> **PROVIDED ENTRIES**
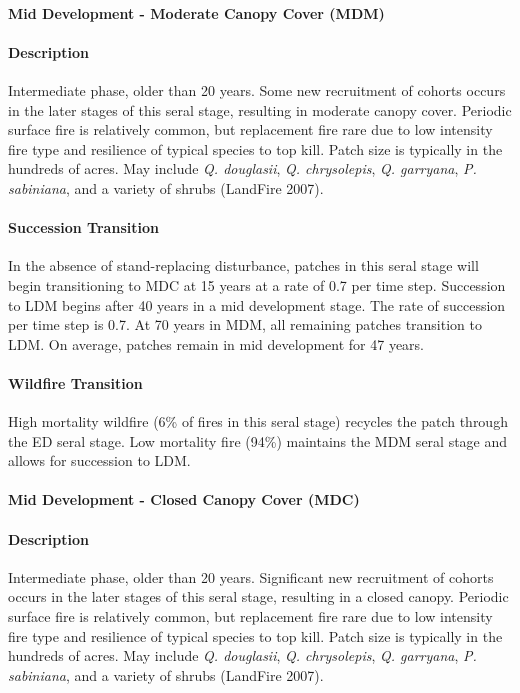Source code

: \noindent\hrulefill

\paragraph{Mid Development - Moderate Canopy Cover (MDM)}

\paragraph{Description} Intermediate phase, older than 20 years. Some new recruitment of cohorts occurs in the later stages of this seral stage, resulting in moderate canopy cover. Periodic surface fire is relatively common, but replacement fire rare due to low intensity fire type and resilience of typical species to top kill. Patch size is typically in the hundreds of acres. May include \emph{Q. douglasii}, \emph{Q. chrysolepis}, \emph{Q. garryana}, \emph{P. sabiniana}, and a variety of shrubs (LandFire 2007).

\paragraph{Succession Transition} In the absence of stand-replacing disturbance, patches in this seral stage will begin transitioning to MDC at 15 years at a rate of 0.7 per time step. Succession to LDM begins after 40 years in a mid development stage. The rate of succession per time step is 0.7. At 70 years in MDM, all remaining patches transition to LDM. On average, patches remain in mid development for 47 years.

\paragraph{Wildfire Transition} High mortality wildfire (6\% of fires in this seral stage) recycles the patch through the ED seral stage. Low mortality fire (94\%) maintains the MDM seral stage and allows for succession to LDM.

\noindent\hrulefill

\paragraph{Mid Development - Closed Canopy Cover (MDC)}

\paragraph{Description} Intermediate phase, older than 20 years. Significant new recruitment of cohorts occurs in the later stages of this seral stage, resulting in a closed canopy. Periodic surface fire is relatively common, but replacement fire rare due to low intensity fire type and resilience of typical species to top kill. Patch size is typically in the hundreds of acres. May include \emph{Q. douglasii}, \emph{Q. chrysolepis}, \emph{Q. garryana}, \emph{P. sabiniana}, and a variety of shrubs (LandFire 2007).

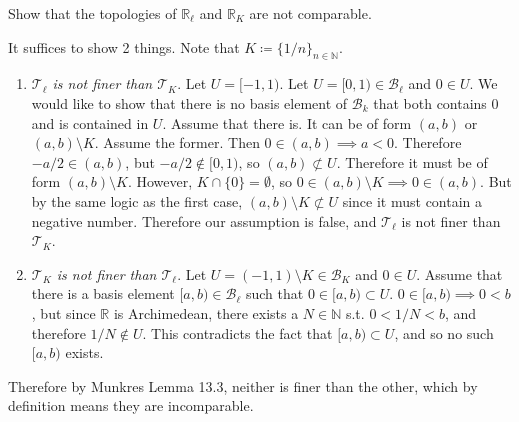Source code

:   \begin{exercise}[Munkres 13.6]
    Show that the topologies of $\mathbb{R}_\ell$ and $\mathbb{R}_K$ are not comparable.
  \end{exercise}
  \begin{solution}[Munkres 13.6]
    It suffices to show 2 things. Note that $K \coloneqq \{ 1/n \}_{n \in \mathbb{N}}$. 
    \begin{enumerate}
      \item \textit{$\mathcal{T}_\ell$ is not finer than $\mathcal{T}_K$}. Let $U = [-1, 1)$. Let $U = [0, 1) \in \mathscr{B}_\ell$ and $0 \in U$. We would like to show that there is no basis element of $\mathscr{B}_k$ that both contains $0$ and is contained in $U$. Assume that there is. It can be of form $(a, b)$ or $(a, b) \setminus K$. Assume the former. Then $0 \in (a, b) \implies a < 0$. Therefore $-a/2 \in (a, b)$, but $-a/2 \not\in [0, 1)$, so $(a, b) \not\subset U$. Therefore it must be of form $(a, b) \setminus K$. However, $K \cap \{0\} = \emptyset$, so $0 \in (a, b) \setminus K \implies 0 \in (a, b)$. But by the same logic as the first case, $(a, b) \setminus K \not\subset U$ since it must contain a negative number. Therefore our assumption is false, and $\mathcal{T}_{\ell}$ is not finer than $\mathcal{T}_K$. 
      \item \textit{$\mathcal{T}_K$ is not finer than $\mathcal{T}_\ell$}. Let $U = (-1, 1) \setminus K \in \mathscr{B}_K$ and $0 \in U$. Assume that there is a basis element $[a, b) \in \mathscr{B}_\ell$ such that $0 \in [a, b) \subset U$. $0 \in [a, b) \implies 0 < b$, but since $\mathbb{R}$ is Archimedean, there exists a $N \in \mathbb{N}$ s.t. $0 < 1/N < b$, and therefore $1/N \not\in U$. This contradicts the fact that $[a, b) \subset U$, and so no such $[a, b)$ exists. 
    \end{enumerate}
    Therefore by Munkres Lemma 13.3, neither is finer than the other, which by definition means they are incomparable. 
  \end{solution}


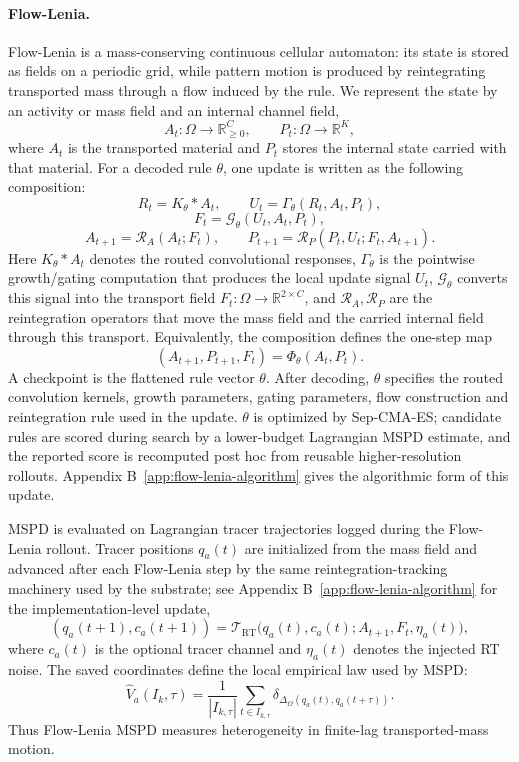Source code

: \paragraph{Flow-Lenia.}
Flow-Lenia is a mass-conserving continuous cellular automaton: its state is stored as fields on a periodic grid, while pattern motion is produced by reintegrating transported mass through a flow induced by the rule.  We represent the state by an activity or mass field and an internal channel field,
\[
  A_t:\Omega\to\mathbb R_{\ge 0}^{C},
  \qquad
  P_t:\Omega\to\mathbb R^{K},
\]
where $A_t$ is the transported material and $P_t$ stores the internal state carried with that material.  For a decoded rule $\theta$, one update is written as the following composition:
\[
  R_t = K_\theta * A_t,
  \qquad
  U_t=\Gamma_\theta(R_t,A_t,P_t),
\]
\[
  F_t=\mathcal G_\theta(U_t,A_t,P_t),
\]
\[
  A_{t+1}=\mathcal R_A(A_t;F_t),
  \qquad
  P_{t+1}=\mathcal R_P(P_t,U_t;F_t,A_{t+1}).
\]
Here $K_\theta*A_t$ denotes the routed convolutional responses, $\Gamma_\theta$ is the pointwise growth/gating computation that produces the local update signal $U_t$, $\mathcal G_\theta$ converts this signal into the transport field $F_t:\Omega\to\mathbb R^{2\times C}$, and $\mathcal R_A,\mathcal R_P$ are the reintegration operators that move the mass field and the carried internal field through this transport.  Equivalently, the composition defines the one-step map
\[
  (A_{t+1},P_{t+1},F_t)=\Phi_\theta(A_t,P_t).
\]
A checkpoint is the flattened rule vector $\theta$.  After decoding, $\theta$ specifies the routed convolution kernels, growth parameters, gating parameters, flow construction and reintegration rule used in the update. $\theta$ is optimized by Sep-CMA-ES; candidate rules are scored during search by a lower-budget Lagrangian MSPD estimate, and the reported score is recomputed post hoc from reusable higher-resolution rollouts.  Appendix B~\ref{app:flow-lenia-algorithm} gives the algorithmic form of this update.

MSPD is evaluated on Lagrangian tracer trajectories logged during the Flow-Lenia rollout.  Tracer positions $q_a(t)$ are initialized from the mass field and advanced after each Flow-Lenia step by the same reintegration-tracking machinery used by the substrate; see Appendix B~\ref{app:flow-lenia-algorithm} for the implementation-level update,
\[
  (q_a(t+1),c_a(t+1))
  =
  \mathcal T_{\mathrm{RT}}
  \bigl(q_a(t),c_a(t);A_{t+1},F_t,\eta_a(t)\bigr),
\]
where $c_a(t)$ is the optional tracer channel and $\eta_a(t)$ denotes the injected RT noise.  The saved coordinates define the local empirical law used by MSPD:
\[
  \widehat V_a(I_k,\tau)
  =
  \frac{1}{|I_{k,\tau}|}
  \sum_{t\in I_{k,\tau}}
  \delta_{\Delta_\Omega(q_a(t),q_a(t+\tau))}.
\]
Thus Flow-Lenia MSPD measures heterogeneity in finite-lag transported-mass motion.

> **YOUR ASSIGNMENT**
The records above are to be quoted exactly, with all pictures left out.

> **TASK RESPONSE**
Source code

: \noindent\hrulefill

\paragraph{Mid Development - Moderate Canopy Cover (MDM)}

\paragraph{Description} Intermediate phase, older than 20 years. Some new recruitment of cohorts occurs in the later stages of this seral stage, resulting in moderate canopy cover. Periodic surface fire is relatively common, but replacement fire rare due to low intensity fire type and resilience of typical species to top kill. Patch size is typically in the hundreds of acres. May include \emph{Q. douglasii}, \emph{Q. chrysolepis}, \emph{Q. garryana}, \emph{P. sabiniana}, and a variety of shrubs (LandFire 2007).

\paragraph{Succession Transition} In the absence of stand-replacing disturbance, patches in this seral stage will begin transitioning to MDC at 15 years at a rate of 0.7 per time step. Succession to LDM begins after 40 years in a mid development stage. The rate of succession per time step is 0.7. At 70 years in MDM, all remaining patches transition to LDM. On average, patches remain in mid development for 47 years.

\paragraph{Wildfire Transition} High mortality wildfire (6\% of fires in this seral stage) recycles the patch through the ED seral stage. Low mortality fire (94\%) maintains the MDM seral stage and allows for succession to LDM.

\noindent\hrulefill

\paragraph{Mid Development - Closed Canopy Cover (MDC)}

\paragraph{Description} Intermediate phase, older than 20 years. Significant new recruitment of cohorts occurs in the later stages of this seral stage, resulting in a closed canopy. Periodic surface fire is relatively common, but replacement fire rare due to low intensity fire type and resilience of typical species to top kill. Patch size is typically in the hundreds of acres. May include \emph{Q. douglasii}, \emph{Q. chrysolepis}, \emph{Q. garryana}, \emph{P. sabiniana}, and a variety of shrubs (LandFire 2007).

Source code

:   \begin{exercise}[Munkres 13.6]
    Show that the topologies of $\mathbb{R}_\ell$ and $\mathbb{R}_K$ are not comparable.
  \end{exercise}
  \begin{solution}[Munkres 13.6]
    It suffices to show 2 things. Note that $K \coloneqq \{ 1/n \}_{n \in \mathbb{N}}$. 
    \begin{enumerate}
      \item \textit{$\mathcal{T}_\ell$ is not finer than $\mathcal{T}_K$}. Let $U = [-1, 1)$. Let $U = [0, 1) \in \mathscr{B}_\ell$ and $0 \in U$. We would like to show that there is no basis element of $\mathscr{B}_k$ that both contains $0$ and is contained in $U$. Assume that there is. It can be of form $(a, b)$ or $(a, b) \setminus K$. Assume the former. Then $0 \in (a, b) \implies a < 0$. Therefore $-a/2 \in (a, b)$, but $-a/2 \not\in [0, 1)$, so $(a, b) \not\subset U$. Therefore it must be of form $(a, b) \setminus K$. However, $K \cap \{0\} = \emptyset$, so $0 \in (a, b) \setminus K \implies 0 \in (a, b)$. But by the same logic as the first case, $(a, b) \setminus K \not\subset U$ since it must contain a negative number. Therefore our assumption is false, and $\mathcal{T}_{\ell}$ is not finer than $\mathcal{T}_K$. 
      \item \textit{$\mathcal{T}_K$ is not finer than $\mathcal{T}_\ell$}. Let $U = (-1, 1) \setminus K \in \mathscr{B}_K$ and $0 \in U$. Assume that there is a basis element $[a, b) \in \mathscr{B}_\ell$ such that $0 \in [a, b) \subset U$. $0 \in [a, b) \implies 0 < b$, but since $\mathbb{R}$ is Archimedean, there exists a $N \in \mathbb{N}$ s.t. $0 < 1/N < b$, and therefore $1/N \not\in U$. This contradicts the fact that $[a, b) \subset U$, and so no such $[a, b)$ exists. 
    \end{enumerate}
    Therefore by Munkres Lemma 13.3, neither is finer than the other, which by definition means they are incomparable. 
  \end{solution}


Source code

: \paragraph{Flow-Lenia.}
Flow-Lenia is a mass-conserving continuous cellular automaton: its state is stored as fields on a periodic grid, while pattern motion is produced by reintegrating transported mass through a flow induced by the rule.  We represent the state by an activity or mass field and an internal channel field,
\[
  A_t:\Omega\to\mathbb R_{\ge 0}^{C},
  \qquad
  P_t:\Omega\to\mathbb R^{K},
\]
where $A_t$ is the transported material and $P_t$ stores the internal state carried with that material.  For a decoded rule $\theta$, one update is written as the following composition:
\[
  R_t = K_\theta * A_t,
  \qquad
  U_t=\Gamma_\theta(R_t,A_t,P_t),
\]
\[
  F_t=\mathcal G_\theta(U_t,A_t,P_t),
\]
\[
  A_{t+1}=\mathcal R_A(A_t;F_t),
  \qquad
  P_{t+1}=\mathcal R_P(P_t,U_t;F_t,A_{t+1}).
\]
Here $K_\theta*A_t$ denotes the routed convolutional responses, $\Gamma_\theta$ is the pointwise growth/gating computation that produces the local update signal $U_t$, $\mathcal G_\theta$ converts this signal into the transport field $F_t:\Omega\to\mathbb R^{2\times C}$, and $\mathcal R_A,\mathcal R_P$ are the reintegration operators that move the mass field and the carried internal field through this transport.  Equivalently, the composition defines the one-step map
\[
  (A_{t+1},P_{t+1},F_t)=\Phi_\theta(A_t,P_t).
\]
A checkpoint is the flattened rule vector $\theta$.  After decoding, $\theta$ specifies the routed convolution kernels, growth parameters, gating parameters, flow construction and reintegration rule used in the update. $\theta$ is optimized by Sep-CMA-ES; candidate rules are scored during search by a lower-budget Lagrangian MSPD estimate, and the reported score is recomputed post hoc from reusable higher-resolution rollouts.  Appendix B~\ref{app:flow-lenia-algorithm} gives the algorithmic form of this update.

MSPD is evaluated on Lagrangian tracer trajectories logged during the Flow-Lenia rollout.  Tracer positions $q_a(t)$ are initialized from the mass field and advanced after each Flow-Lenia step by the same reintegration-tracking machinery used by the substrate; see Appendix B~\ref{app:flow-lenia-algorithm} for the implementation-level update,
\[
  (q_a(t+1),c_a(t+1))
  =
  \mathcal T_{\mathrm{RT}}
  \bigl(q_a(t),c_a(t);A_{t+1},F_t,\eta_a(t)\bigr),
\]
where $c_a(t)$ is the optional tracer channel and $\eta_a(t)$ denotes the injected RT noise.  The saved coordinates define the local empirical law used by MSPD:
\[
  \widehat V_a(I_k,\tau)
  =
  \frac{1}{|I_{k,\tau}|}
  \sum_{t\in I_{k,\tau}}
  \delta_{\Delta_\Omega(q_a(t),q_a(t+\tau))}.
\]
Thus Flow-Lenia MSPD measures heterogeneity in finite-lag transported-mass motion.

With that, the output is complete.